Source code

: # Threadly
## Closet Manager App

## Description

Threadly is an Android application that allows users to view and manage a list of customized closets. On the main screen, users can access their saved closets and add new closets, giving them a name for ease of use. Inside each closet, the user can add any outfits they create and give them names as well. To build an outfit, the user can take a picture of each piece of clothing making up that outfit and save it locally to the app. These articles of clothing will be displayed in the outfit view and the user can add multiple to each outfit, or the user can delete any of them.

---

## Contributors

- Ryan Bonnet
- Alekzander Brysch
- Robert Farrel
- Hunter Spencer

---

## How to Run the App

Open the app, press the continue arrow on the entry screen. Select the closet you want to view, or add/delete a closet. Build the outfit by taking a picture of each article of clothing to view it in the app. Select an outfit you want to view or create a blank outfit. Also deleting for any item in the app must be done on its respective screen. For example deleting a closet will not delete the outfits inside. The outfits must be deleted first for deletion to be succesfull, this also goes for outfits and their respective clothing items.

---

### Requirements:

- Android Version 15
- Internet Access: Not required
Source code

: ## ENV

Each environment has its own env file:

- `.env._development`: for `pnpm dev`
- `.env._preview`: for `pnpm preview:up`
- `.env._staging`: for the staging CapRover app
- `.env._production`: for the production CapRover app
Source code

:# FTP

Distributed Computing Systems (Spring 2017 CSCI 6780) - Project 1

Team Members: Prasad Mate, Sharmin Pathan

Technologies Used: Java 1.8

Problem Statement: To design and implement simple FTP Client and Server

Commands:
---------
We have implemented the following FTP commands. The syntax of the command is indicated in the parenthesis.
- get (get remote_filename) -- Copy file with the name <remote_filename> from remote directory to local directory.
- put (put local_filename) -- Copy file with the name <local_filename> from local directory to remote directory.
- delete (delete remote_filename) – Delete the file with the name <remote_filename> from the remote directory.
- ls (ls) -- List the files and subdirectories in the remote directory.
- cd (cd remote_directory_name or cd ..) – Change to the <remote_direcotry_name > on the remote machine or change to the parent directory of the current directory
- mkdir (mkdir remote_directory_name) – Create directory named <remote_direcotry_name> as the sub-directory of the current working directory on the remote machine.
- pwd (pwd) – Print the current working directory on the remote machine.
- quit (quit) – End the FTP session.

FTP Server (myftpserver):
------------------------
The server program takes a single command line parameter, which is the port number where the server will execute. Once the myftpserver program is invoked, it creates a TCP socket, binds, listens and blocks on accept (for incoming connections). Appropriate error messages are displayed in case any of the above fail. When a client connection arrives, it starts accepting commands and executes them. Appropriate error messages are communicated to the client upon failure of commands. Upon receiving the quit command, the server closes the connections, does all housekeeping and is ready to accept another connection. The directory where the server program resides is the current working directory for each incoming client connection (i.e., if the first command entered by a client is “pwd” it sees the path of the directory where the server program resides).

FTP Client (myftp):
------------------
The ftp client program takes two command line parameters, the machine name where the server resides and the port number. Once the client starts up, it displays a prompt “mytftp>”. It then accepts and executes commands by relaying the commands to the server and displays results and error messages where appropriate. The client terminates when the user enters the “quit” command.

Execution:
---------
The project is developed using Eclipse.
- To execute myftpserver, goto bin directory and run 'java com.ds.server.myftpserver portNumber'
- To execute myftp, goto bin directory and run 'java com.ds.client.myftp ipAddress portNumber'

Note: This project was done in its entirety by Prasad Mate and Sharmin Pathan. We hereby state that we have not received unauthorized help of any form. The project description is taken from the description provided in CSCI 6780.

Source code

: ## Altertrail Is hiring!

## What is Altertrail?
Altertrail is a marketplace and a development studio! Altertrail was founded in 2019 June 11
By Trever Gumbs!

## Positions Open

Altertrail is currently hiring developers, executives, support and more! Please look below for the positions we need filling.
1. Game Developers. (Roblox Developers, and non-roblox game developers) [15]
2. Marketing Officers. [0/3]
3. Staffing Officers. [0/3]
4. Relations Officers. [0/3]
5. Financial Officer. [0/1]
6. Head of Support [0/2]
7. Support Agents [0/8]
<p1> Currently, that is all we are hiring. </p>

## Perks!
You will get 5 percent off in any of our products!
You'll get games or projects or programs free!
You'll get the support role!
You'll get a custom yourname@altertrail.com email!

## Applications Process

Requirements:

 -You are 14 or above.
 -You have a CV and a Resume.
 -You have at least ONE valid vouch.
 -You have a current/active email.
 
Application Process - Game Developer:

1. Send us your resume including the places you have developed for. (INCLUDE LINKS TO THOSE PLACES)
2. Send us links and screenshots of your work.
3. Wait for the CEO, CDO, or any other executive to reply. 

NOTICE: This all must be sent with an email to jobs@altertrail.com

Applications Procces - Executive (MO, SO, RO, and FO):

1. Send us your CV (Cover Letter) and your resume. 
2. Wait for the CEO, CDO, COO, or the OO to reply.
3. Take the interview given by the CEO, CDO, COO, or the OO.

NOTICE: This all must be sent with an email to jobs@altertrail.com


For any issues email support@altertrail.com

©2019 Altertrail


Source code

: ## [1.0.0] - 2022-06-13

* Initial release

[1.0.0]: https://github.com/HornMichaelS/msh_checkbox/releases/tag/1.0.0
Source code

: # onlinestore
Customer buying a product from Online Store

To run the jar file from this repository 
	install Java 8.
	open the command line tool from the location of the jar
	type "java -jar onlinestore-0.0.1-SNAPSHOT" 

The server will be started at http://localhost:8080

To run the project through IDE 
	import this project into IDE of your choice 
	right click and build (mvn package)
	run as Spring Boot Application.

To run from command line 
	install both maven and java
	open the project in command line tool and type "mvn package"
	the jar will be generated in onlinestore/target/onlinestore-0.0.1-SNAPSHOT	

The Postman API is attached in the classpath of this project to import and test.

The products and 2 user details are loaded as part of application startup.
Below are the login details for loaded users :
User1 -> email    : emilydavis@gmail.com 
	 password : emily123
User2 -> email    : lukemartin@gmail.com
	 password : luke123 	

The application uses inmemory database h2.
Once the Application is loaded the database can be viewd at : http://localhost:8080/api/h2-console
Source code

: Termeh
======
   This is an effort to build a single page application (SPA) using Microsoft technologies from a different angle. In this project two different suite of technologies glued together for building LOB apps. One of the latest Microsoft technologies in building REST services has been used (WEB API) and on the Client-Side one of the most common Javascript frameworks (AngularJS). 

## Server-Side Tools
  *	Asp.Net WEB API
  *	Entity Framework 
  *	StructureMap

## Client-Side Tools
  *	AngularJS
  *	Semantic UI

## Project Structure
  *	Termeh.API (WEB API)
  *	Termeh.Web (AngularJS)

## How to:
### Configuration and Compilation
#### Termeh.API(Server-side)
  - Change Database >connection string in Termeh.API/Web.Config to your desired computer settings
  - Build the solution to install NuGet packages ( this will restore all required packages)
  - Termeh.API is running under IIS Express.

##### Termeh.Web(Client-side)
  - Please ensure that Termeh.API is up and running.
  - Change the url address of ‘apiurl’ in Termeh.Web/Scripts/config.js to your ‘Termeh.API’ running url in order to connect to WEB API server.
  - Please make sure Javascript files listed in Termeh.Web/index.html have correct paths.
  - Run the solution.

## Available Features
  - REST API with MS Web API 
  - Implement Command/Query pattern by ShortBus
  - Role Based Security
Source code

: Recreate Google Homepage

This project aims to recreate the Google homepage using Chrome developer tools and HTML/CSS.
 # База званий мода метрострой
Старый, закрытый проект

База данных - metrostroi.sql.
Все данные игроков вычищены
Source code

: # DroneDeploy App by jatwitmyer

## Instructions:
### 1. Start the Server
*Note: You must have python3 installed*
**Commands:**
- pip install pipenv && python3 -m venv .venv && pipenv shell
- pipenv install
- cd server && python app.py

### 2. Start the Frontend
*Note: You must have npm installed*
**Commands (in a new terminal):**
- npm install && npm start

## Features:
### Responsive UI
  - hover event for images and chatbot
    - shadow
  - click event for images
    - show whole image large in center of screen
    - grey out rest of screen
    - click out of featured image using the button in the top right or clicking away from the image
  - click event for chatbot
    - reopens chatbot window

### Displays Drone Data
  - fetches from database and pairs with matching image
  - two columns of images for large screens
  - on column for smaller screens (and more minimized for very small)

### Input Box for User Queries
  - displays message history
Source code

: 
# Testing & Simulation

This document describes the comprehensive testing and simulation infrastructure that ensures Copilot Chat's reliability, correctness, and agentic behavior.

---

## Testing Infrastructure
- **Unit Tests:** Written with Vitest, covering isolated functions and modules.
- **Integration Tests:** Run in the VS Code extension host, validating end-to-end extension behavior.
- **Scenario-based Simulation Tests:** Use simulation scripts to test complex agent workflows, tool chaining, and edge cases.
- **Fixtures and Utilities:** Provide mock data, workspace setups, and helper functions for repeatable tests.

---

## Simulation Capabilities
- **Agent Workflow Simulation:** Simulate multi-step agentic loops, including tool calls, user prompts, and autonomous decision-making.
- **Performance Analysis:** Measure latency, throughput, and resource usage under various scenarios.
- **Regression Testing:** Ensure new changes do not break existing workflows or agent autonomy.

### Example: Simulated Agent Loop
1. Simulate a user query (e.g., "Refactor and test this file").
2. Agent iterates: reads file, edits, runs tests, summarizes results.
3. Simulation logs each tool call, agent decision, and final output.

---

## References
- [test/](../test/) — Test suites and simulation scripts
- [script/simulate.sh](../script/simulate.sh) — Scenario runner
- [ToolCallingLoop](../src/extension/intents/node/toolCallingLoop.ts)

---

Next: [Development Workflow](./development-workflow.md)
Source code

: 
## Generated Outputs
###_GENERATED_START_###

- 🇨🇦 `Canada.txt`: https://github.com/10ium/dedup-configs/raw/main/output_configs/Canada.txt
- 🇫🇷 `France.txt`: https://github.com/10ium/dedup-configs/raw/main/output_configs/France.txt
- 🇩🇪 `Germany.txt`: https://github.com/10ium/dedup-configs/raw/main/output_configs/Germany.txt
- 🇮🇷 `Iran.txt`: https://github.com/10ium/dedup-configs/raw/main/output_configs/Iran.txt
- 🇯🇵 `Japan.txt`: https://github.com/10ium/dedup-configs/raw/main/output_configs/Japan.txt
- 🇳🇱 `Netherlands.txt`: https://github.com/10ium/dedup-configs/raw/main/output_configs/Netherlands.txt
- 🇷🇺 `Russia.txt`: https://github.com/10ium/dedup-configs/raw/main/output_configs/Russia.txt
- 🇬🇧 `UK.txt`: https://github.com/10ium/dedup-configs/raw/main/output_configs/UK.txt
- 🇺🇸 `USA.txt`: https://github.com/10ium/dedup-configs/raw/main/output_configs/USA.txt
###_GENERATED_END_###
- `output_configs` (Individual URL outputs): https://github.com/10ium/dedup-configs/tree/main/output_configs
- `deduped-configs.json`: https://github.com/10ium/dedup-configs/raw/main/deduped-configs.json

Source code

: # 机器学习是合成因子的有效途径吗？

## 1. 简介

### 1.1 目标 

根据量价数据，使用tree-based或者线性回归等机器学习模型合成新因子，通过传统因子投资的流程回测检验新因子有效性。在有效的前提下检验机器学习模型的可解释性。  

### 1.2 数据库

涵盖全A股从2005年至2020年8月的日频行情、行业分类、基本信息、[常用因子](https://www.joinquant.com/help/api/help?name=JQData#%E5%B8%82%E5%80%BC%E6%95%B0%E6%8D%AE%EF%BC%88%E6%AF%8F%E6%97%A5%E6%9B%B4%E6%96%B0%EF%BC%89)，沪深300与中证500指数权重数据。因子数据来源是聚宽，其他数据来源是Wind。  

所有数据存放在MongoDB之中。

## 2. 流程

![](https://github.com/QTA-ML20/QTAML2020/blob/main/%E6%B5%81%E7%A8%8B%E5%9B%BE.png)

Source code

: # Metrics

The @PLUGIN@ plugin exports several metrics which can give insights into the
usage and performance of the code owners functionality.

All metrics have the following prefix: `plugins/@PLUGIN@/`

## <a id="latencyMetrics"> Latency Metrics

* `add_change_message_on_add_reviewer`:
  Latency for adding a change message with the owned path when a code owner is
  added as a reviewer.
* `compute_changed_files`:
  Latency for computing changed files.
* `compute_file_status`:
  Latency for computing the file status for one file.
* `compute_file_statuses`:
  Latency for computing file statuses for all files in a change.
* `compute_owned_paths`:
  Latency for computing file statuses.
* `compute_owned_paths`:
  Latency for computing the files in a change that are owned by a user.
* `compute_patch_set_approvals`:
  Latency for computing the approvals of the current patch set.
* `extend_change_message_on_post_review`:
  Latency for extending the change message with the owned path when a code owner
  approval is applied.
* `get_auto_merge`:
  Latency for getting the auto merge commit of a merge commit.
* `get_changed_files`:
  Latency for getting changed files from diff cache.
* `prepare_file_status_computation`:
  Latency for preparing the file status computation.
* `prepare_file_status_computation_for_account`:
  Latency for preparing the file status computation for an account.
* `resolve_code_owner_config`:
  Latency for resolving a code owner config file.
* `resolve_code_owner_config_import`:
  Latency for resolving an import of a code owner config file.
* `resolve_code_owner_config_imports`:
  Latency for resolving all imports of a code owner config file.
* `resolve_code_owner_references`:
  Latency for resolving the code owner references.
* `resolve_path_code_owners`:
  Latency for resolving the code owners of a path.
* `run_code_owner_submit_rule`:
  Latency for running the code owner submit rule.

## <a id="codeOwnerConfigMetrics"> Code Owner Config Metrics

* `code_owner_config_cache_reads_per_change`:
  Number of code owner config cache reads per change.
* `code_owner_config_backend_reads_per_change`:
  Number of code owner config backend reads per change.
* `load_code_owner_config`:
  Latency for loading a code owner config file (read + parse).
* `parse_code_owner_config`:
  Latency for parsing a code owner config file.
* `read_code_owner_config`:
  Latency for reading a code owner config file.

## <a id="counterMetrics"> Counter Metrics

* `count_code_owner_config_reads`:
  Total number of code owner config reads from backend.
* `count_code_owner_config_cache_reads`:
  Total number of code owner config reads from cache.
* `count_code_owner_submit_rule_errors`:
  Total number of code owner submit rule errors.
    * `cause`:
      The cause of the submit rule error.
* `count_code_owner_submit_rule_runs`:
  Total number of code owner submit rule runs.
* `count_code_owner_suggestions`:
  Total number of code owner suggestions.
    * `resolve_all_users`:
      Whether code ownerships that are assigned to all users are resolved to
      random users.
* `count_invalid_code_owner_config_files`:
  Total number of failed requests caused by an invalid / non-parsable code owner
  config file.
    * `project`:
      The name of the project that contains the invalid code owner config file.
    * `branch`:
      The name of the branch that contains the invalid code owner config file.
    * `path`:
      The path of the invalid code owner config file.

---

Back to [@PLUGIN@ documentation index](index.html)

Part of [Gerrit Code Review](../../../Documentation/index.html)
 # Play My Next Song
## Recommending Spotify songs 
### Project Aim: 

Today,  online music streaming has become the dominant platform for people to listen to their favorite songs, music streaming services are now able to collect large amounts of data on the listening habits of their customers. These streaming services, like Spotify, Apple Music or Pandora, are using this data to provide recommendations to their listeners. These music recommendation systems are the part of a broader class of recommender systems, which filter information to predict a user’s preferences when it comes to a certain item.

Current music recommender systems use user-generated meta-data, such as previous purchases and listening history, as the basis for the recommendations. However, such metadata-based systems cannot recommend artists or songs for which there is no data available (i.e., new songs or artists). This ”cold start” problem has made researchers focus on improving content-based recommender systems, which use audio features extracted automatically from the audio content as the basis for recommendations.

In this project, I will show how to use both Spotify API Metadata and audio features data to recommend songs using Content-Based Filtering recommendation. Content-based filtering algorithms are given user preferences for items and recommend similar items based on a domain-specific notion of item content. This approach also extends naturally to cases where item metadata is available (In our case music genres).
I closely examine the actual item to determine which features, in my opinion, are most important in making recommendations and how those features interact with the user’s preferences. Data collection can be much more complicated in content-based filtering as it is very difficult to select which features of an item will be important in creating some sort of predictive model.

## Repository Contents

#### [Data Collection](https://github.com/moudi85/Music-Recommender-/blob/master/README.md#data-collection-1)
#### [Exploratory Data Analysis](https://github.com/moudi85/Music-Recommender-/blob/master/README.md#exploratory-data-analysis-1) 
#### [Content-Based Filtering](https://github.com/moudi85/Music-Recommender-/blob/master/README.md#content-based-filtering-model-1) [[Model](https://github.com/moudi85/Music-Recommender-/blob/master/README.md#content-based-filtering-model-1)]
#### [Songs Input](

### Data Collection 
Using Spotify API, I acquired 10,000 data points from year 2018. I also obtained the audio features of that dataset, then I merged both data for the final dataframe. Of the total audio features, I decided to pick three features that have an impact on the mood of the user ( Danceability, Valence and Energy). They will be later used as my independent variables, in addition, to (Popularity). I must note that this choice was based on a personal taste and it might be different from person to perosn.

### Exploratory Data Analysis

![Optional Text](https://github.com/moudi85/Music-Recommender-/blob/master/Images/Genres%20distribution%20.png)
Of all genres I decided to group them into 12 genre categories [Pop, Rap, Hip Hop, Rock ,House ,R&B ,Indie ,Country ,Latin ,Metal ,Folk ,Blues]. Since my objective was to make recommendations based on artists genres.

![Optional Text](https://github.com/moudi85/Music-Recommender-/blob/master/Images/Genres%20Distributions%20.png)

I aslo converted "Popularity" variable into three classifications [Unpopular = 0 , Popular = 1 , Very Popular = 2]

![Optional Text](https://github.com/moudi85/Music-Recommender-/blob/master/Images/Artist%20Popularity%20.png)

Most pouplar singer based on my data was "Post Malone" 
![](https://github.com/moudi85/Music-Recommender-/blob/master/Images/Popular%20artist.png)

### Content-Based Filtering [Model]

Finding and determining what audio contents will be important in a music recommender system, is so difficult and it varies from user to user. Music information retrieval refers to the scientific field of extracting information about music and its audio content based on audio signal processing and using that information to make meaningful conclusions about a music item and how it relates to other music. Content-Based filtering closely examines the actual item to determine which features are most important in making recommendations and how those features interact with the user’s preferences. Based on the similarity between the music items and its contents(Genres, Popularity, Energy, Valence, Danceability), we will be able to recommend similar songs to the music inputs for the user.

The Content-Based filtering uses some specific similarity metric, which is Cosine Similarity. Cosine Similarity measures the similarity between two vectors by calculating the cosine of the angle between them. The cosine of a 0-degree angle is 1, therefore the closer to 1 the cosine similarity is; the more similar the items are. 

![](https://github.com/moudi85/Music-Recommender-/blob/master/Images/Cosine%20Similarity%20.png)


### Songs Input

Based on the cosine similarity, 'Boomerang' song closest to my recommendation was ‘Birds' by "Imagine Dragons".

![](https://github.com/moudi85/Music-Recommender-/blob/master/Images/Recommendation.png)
┄┄┄┄┄┄
What to produce:
Within the listing above, find every line containing the string "branch" and return it.

Reply to the exercise:
    * `branch`:
      The name of the branch that contains the invalid code owner config file.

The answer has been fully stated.